Perry’s campaign takes umbrage at any suggestion that the Texas governor did anything wrong, noting his Texas appointments required independent state Senate confirmation, and that the governor placed all his financial investments in a blind trust in 1998, leaving control of investment decisions to a broker outside his control. The governor keeps his personal matters and official business distinctly separate, campaign spokesman Ray Sullivan told The Daily Beast on Wednesday.
Whatever the case, Perry’s struggling campaign has pivoted this week to the question of Washington ethics, taking advantage of stories earlier this week in Newsweek and on CBS’s 60 Minutes highlighting members of Congress whose personal stock transactions created the appearance they were cashing in on their jobs. Perry’s ad promises he would support a law as president that would lock up any lawmaker who tried to profit from insider trading.
In his state, though, Perry might have difficulty facing his own questions about insiders connected to his businesses.
A 2010 investigation by the Dallas Morning News detailed how Perry in 2001 bought a half-acre plot next to Lyndon B. Johnson Lake in a resort known as Horseshoe Bay in Texas Hill Country. Through a series of transactions, Perry bought the land from a state senator, Troy Fraser, for $300,000, about $150,000 less than an independent analysis had said it was worth. Six years later, Perry sold the land for $1.15 million, netting more than $800,000 in just six years, as the resort was built up around the property and the entire region grew in value, according to details published by the newspaper and verified by The Daily Beast.

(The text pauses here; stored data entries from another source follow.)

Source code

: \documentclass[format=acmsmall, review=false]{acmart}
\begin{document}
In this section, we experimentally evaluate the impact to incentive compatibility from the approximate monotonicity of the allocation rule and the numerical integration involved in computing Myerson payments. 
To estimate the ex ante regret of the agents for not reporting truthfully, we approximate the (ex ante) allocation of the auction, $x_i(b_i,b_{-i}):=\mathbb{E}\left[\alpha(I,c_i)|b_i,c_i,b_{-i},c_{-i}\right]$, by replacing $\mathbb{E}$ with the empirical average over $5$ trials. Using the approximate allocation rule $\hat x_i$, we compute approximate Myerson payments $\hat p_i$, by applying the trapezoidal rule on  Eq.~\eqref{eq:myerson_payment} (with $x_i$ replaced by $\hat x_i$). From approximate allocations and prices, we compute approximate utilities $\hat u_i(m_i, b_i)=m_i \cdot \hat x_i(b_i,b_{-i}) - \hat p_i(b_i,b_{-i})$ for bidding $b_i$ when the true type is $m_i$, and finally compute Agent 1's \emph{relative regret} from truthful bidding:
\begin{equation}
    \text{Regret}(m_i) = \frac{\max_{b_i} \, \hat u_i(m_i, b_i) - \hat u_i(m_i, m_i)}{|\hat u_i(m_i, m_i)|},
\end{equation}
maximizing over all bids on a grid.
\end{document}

At least two players involved along the way in the land transaction ended up with state appointments. Colleen McHugh was an attorney Perry hired to fight his property tax bill related to the deal. He didn’t pay her money, according to the investigation, but while she litigated the deal that ended up saving Perry about $14,000, she also was serving as chairwoman of the Texas Public Safety Commission, a position Perry had appointed her to. A year later, she was nominated for a seat on the University of Texas Board of Regents, also by Perry.
Ron Mitchell, the man who reportedly brokered Perry’s 2007 sale, was appointed by Perry two years later to a seat on the Texas State University System’s Board of Regents.
McHugh declined to speak about the matter. Mitchell did not respond to requests seeking comment.
Earlier this fall, The Daily Beast’s Steve McVicker reported on another Perry deal whose partners landed state jobs. Perry’s investments in MKS Energy, a Texas firm that controls nearly $3.4 million in gas rights in a prominent Texas shale field, earned him $25,000 last year.
The company was founded by one of Perry’s friends, Ric Williamson, who is now deceased, and was a former colleague and mentor of Perry’s in the Texas state legislature. In 2001, after taking over as governor, Perry appointed Williamson to a seat on the Texas Transportation Commission. Williamson advocated for Perry’s ultimately doomed plan to build a 4,000-mile toll-road system called the Trans-Texas Corridor that would have run through property owned by MKS.
Williamson died in 2007. One year later, Perry appointed Williamson’s widow, Mary Ann Williamson, to the Texas Lottery Commission. Two years later, he elevated her to become the commission’s chairperson. Williamson didn’t respond to The Daily Beast’s calls last month.
Sullivan, the campaign spokesman, said there was no connection between the governor’s business dealings and his appointments, and pointed out that many of the positions were without salaries. “Perry appointees are all subject to Senate review and confirmation,” Sullivan said.
A liberal-leaning watchdog group, Texans for Public Justice, has questioned Perry’s blind trust. The governor knew his partners in the company, the group has said, and appointed them to state offices while his stake in the company was generating him personal income.
Perry’s blind trust “does not appear to be totally blind—except to the extent that love is blind,” the group said last month.